Arrange the following sentences in logical order to form a coherent paragraph.…

2025

Arrange the following sentences in logical order to form a coherent paragraph.

P. Exchange control does not altogether prohibit Indian banks from keeping open positions during the course of a day.

1. Indeed, unless they are willing to take open positions, they will cease to be market-makers.

2. For market-makers offering two-way quotes in the international markets, open positions are far more common.

3. Thus, depending on the policy of a bank, dealers may be allowed to take intra-day positions in order to make profit.

4. For instance, a dealer expecting the dollar to weaken during the day might deliberately create, through customer transactions and transaction in the inter-bank market, an oversold position in the hope of squaring it later during a day at a profit, should his expectation about the dollar weakening materialise.

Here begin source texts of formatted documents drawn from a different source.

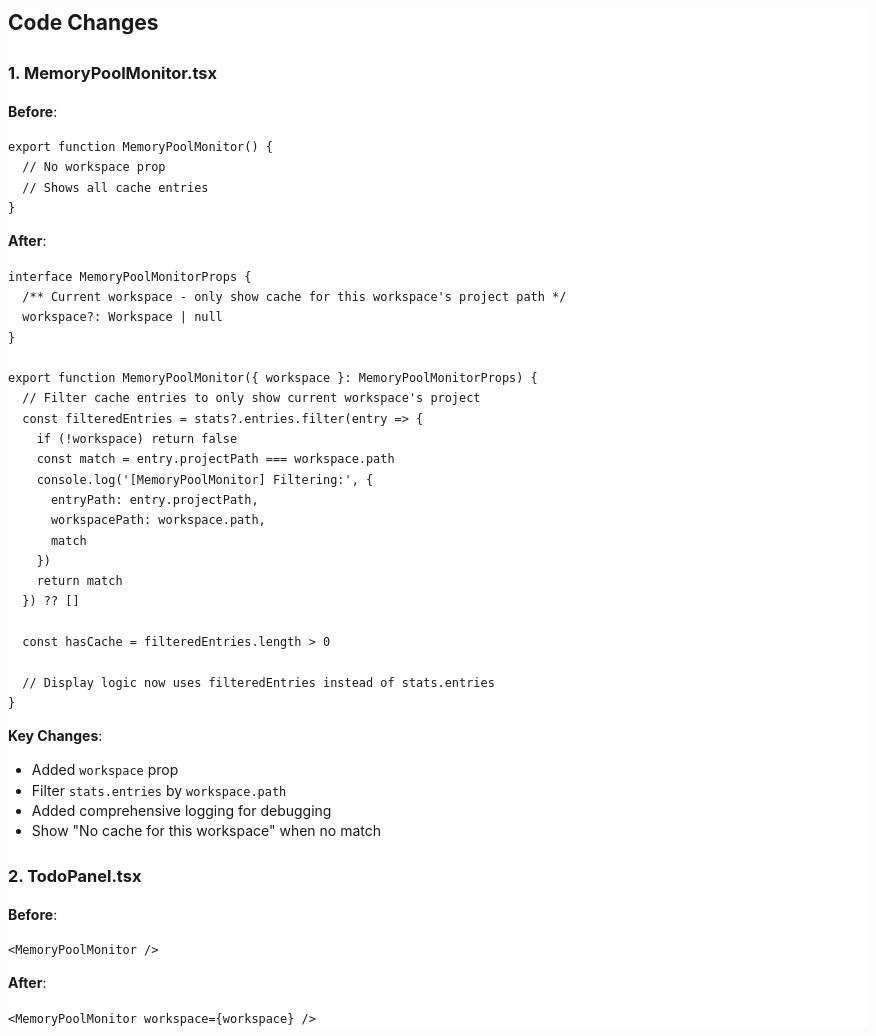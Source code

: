 ## Code Changes

### 1. MemoryPoolMonitor.tsx

**Before**:
```tsx
export function MemoryPoolMonitor() {
  // No workspace prop
  // Shows all cache entries
}
```

**After**:
```tsx
interface MemoryPoolMonitorProps {
  /** Current workspace - only show cache for this workspace's project path */
  workspace?: Workspace | null
}

export function MemoryPoolMonitor({ workspace }: MemoryPoolMonitorProps) {
  // Filter cache entries to only show current workspace's project
  const filteredEntries = stats?.entries.filter(entry => {
    if (!workspace) return false
    const match = entry.projectPath === workspace.path
    console.log('[MemoryPoolMonitor] Filtering:', {
      entryPath: entry.projectPath,
      workspacePath: workspace.path,
      match
    })
    return match
  }) ?? []

  const hasCache = filteredEntries.length > 0

  // Display logic now uses filteredEntries instead of stats.entries
}
```

**Key Changes**:
- Added `workspace` prop
- Filter `stats.entries` by `workspace.path`
- Added comprehensive logging for debugging
- Show "No cache for this workspace" when no match

### 2. TodoPanel.tsx

**Before**:
```tsx
<MemoryPoolMonitor />
```

**After**:
```tsx
<MemoryPoolMonitor workspace={workspace} />
```
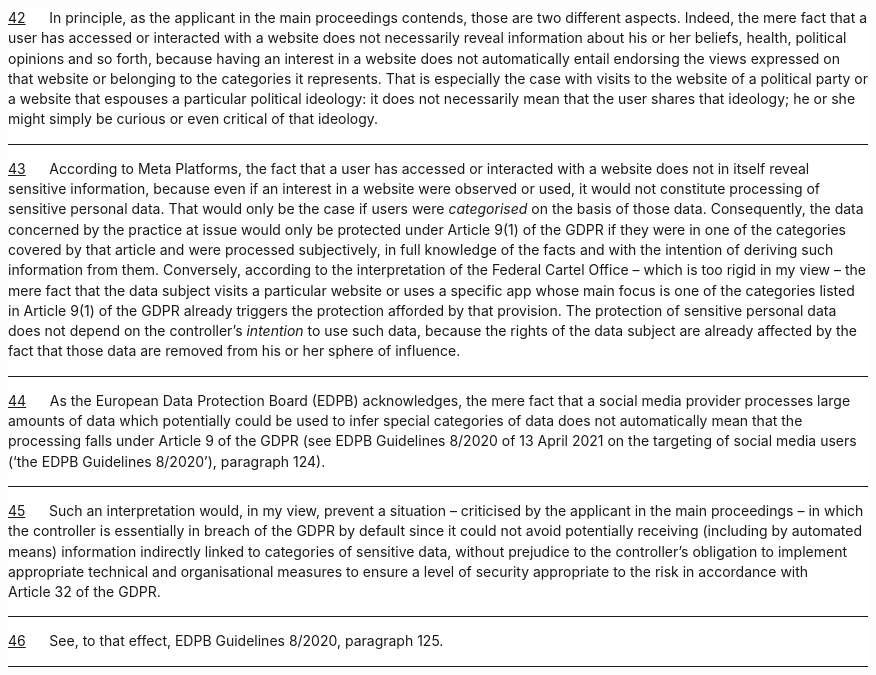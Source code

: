 
[42](https://curia.europa.eu/juris/document/document_print.jsf?mode=DOC&pageIndex=1&docid=265901&part=1&doclang=EN&text=&dir=&occ=first&cid=405979#Footref42)      In principle, as the applicant in the main proceedings contends, those are two different aspects. Indeed, the mere fact that a user has accessed or interacted with a website does not necessarily reveal information about his or her beliefs, health, political opinions and so forth, because having an interest in a website does not automatically entail endorsing the views expressed on that website or belonging to the categories it represents. That is especially the case with visits to the website of a political party or a website that espouses a particular political ideology: it does not necessarily mean that the user shares that ideology; he or she might simply be curious or even critical of that ideology.

---

[43](https://curia.europa.eu/juris/document/document_print.jsf?mode=DOC&pageIndex=1&docid=265901&part=1&doclang=EN&text=&dir=&occ=first&cid=405979#Footref43)      According to Meta Platforms, the fact that a user has accessed or interacted with a website does not in itself reveal sensitive information, because even if an interest in a website were observed or used, it would not constitute processing of sensitive personal data. That would only be the case if users were _categorised_ on the basis of those data. Consequently, the data concerned by the practice at issue would only be protected under Article 9(1) of the GDPR if they were in one of the categories covered by that article and were processed subjectively, in full knowledge of the facts and with the intention of deriving such information from them. Conversely, according to the interpretation of the Federal Cartel Office – which is too rigid in my view – the mere fact that the data subject visits a particular website or uses a specific app whose main focus is one of the categories listed in Article 9(1) of the GDPR already triggers the protection afforded by that provision. The protection of sensitive personal data does not depend on the controller’s _intention_ to use such data, because the rights of the data subject are already affected by the fact that those data are removed from his or her sphere of influence.

---

[44](https://curia.europa.eu/juris/document/document_print.jsf?mode=DOC&pageIndex=1&docid=265901&part=1&doclang=EN&text=&dir=&occ=first&cid=405979#Footref44)      As the European Data Protection Board (EDPB) acknowledges, the mere fact that a social media provider processes large amounts of data which potentially could be used to infer special categories of data does not automatically mean that the processing falls under Article 9 of the GDPR (see EDPB Guidelines 8/2020 of 13 April 2021 on the targeting of social media users (‘the EDPB Guidelines 8/2020’), paragraph 124).

---

[45](https://curia.europa.eu/juris/document/document_print.jsf?mode=DOC&pageIndex=1&docid=265901&part=1&doclang=EN&text=&dir=&occ=first&cid=405979#Footref45)      Such an interpretation would, in my view, prevent a situation – criticised by the applicant in the main proceedings – in which the controller is essentially in breach of the GDPR by default since it could not avoid potentially receiving (including by automated means) information indirectly linked to categories of sensitive data, without prejudice to the controller’s obligation to implement appropriate technical and organisational measures to ensure a level of security appropriate to the risk in accordance with Article 32 of the GDPR.

---

[46](https://curia.europa.eu/juris/document/document_print.jsf?mode=DOC&pageIndex=1&docid=265901&part=1&doclang=EN&text=&dir=&occ=first&cid=405979#Footref46)      See, to that effect, EDPB Guidelines 8/2020, paragraph 125.

---
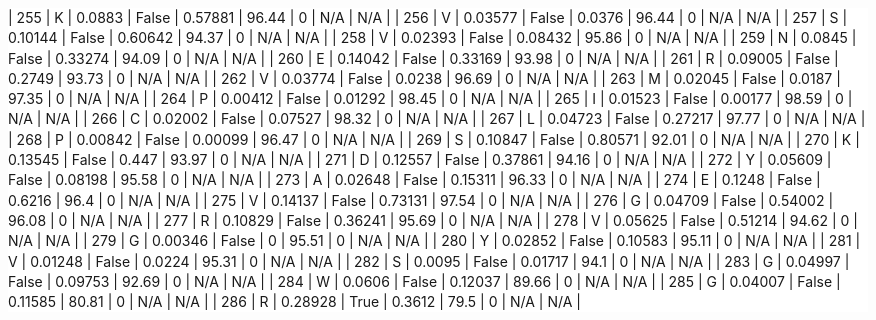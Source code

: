 |   255 | K    |         0.0883  | False     |                          0.57881 |                 96.44 |         0     | N/A            | N/A                                       |
|   256 | V    |         0.03577 | False     |                          0.0376  |                 96.44 |         0     | N/A            | N/A                                       |
|   257 | S    |         0.10144 | False     |                          0.60642 |                 94.37 |         0     | N/A            | N/A                                       |
|   258 | V    |         0.02393 | False     |                          0.08432 |                 95.86 |         0     | N/A            | N/A                                       |
|   259 | N    |         0.0845  | False     |                          0.33274 |                 94.09 |         0     | N/A            | N/A                                       |
|   260 | E    |         0.14042 | False     |                          0.33169 |                 93.98 |         0     | N/A            | N/A                                       |
|   261 | R    |         0.09005 | False     |                          0.2749  |                 93.73 |         0     | N/A            | N/A                                       |
|   262 | V    |         0.03774 | False     |                          0.0238  |                 96.69 |         0     | N/A            | N/A                                       |
|   263 | M    |         0.02045 | False     |                          0.0187  |                 97.35 |         0     | N/A            | N/A                                       |
|   264 | P    |         0.00412 | False     |                          0.01292 |                 98.45 |         0     | N/A            | N/A                                       |
|   265 | I    |         0.01523 | False     |                          0.00177 |                 98.59 |         0     | N/A            | N/A                                       |
|   266 | C    |         0.02002 | False     |                          0.07527 |                 98.32 |         0     | N/A            | N/A                                       |
|   267 | L    |         0.04723 | False     |                          0.27217 |                 97.77 |         0     | N/A            | N/A                                       |
|   268 | P    |         0.00842 | False     |                          0.00099 |                 96.47 |         0     | N/A            | N/A                                       |
|   269 | S    |         0.10847 | False     |                          0.80571 |                 92.01 |         0     | N/A            | N/A                                       |
|   270 | K    |         0.13545 | False     |                          0.447   |                 93.97 |         0     | N/A            | N/A                                       |
|   271 | D    |         0.12557 | False     |                          0.37861 |                 94.16 |         0     | N/A            | N/A                                       |
|   272 | Y    |         0.05609 | False     |                          0.08198 |                 95.58 |         0     | N/A            | N/A                                       |
|   273 | A    |         0.02648 | False     |                          0.15311 |                 96.33 |         0     | N/A            | N/A                                       |
|   274 | E    |         0.1248  | False     |                          0.6216  |                 96.4  |         0     | N/A            | N/A                                       |
|   275 | V    |         0.14137 | False     |                          0.73131 |                 97.54 |         0     | N/A            | N/A                                       |
|   276 | G    |         0.04709 | False     |                          0.54002 |                 96.08 |         0     | N/A            | N/A                                       |
|   277 | R    |         0.10829 | False     |                          0.36241 |                 95.69 |         0     | N/A            | N/A                                       |
|   278 | V    |         0.05625 | False     |                          0.51214 |                 94.62 |         0     | N/A            | N/A                                       |
|   279 | G    |         0.00346 | False     |                          0       |                 95.51 |         0     | N/A            | N/A                                       |
|   280 | Y    |         0.02852 | False     |                          0.10583 |                 95.11 |         0     | N/A            | N/A                                       |
|   281 | V    |         0.01248 | False     |                          0.0224  |                 95.31 |         0     | N/A            | N/A                                       |
|   282 | S    |         0.0095  | False     |                          0.01717 |                 94.1  |         0     | N/A            | N/A                                       |
|   283 | G    |         0.04997 | False     |                          0.09753 |                 92.69 |         0     | N/A            | N/A                                       |
|   284 | W    |         0.0606  | False     |                          0.12037 |                 89.66 |         0     | N/A            | N/A                                       |
|   285 | G    |         0.04007 | False     |                          0.11585 |                 80.81 |         0     | N/A            | N/A                                       |
|   286 | R    |         0.28928 | True      |                          0.3612  |                 79.5  |         0     | N/A            | N/A                                       |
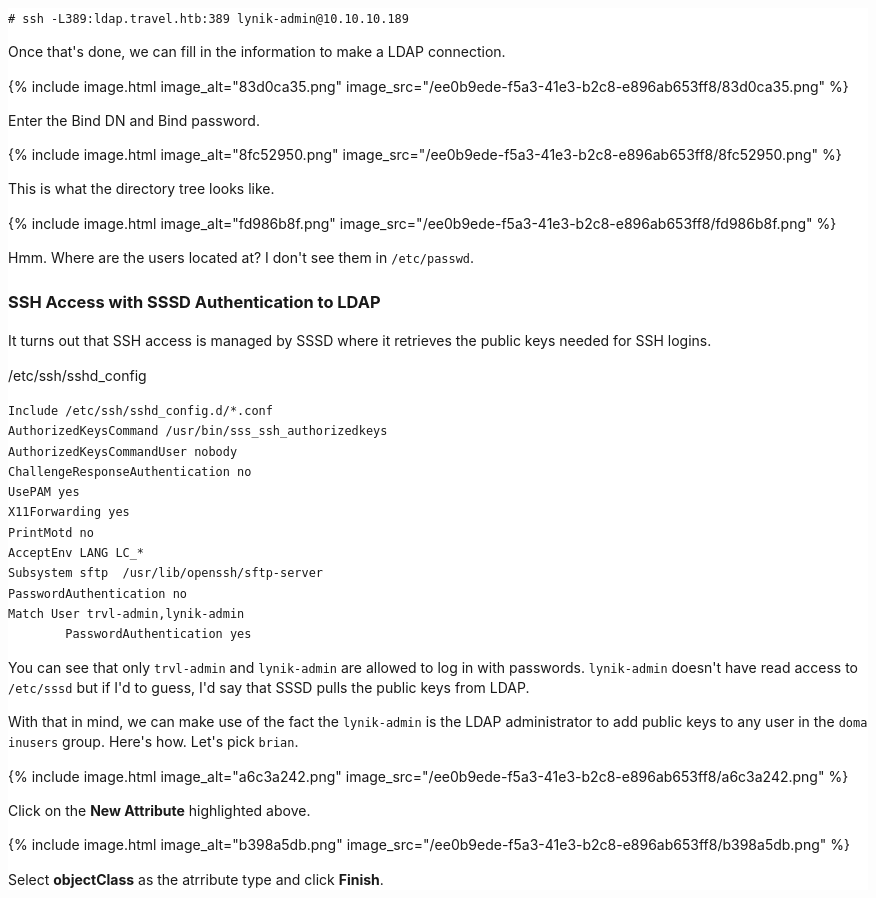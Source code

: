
 ```
# ssh -L389:ldap.travel.htb:389 lynik-admin@10.10.10.189
```

Once that's done, we can fill in the information to make a LDAP connection.

{% include image.html image_alt="83d0ca35.png" image_src="/ee0b9ede-f5a3-41e3-b2c8-e896ab653ff8/83d0ca35.png" %}

Enter the Bind DN and Bind password.

{% include image.html image_alt="8fc52950.png" image_src="/ee0b9ede-f5a3-41e3-b2c8-e896ab653ff8/8fc52950.png" %}

This is what the directory tree looks like.

{% include image.html image_alt="fd986b8f.png" image_src="/ee0b9ede-f5a3-41e3-b2c8-e896ab653ff8/fd986b8f.png" %}

Hmm. Where are the users located at? I don't see them in `/etc/passwd`.

### SSH Access with SSSD Authentication to LDAP

It turns out that SSH access is managed by SSSD where it retrieves the public keys needed for SSH logins.

<div class="filename"><span>/etc/ssh/sshd_config</span></div>

```
Include /etc/ssh/sshd_config.d/*.conf
AuthorizedKeysCommand /usr/bin/sss_ssh_authorizedkeys
AuthorizedKeysCommandUser nobody
ChallengeResponseAuthentication no
UsePAM yes
X11Forwarding yes
PrintMotd no
AcceptEnv LANG LC_*
Subsystem sftp  /usr/lib/openssh/sftp-server
PasswordAuthentication no
Match User trvl-admin,lynik-admin
        PasswordAuthentication yes
```

You can see that only `trvl-admin` and `lynik-admin` are allowed to log in with passwords. `lynik-admin` doesn't have read access to `/etc/sssd` but if I'd to guess, I'd say that SSSD pulls the public keys from LDAP.

With that in mind, we can make use of the fact the `lynik-admin` is the LDAP administrator to add public keys to any user in the `domainusers` group. Here's how. Let's pick `brian`.

{% include image.html image_alt="a6c3a242.png" image_src="/ee0b9ede-f5a3-41e3-b2c8-e896ab653ff8/a6c3a242.png" %}

Click on the **New Attribute** highlighted above.

{% include image.html image_alt="b398a5db.png" image_src="/ee0b9ede-f5a3-41e3-b2c8-e896ab653ff8/b398a5db.png" %}

Select **objectClass** as the atrribute type and click **Finish**.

Q. Large overbought or oversold positions are often deliberately built up in the hope of profiting from price movements.

  1. A.

    4312

  2. B.

    3241

  3. C.

    1342

  4. D.

    3421

Show answer & explanation

Correct answer: D

Sentence-rearrangement (para-jumble) questions are solved by scanning for transitional/connector words — ‘thus’, ‘for instance’, ‘indeed’, ‘however’ — that reveal how one sentence logically continues another, then building the sequence outward from a fixed anchor sentence while keeping every pronoun or referent matched to its antecedent.

  1. Sentence P states that Indian banks are not fully barred from holding open positions during the day.

  2. Sentence 3 opens with ‘Thus’, drawing the direct consequence of P — that dealers may be permitted to take intra-day positions to profit — so 3 follows P.

  3. Sentence 4 opens with ‘For instance’, giving a concrete example (a dealer betting the dollar will weaken) of the profit-seeking position just described in 3 — so 4 follows 3.

  4. Sentence 2 widens the point to market-makers in general, for whom open positions are far more common — a related but separate claim that sets up 1.

  5. Sentence 1 opens with ‘Indeed’, reinforcing the claim in 2 by explaining that market-makers must take open positions or stop being market-makers — so 1 follows 2.

  6. Sentence Q then closes the paragraph by generalising that overbought or oversold positions are often deliberately built up for profit, which follows naturally from 1.

Why the other sequences fail:

  • A sequence that places 4 immediately after P fails because 4’s ‘For instance’ illustrates the point made in 3 — the example cannot precede the claim it is illustrating.

  • A sequence that separates 3 and 4 with 2 in between fails because the ‘Thus’–‘For instance’ explanation-example pair in 3 and 4 must stay adjacent.

  • A sequence that places 1 immediately after P fails because 1’s ‘Indeed’ reinforces the market-maker claim made in 2 — it cannot appear before that claim is introduced.

This chain of connectors fixes the sequence as P-3-4-2-1-Q, i.e. the middle order 3-4-2-1, matching ‘3421’.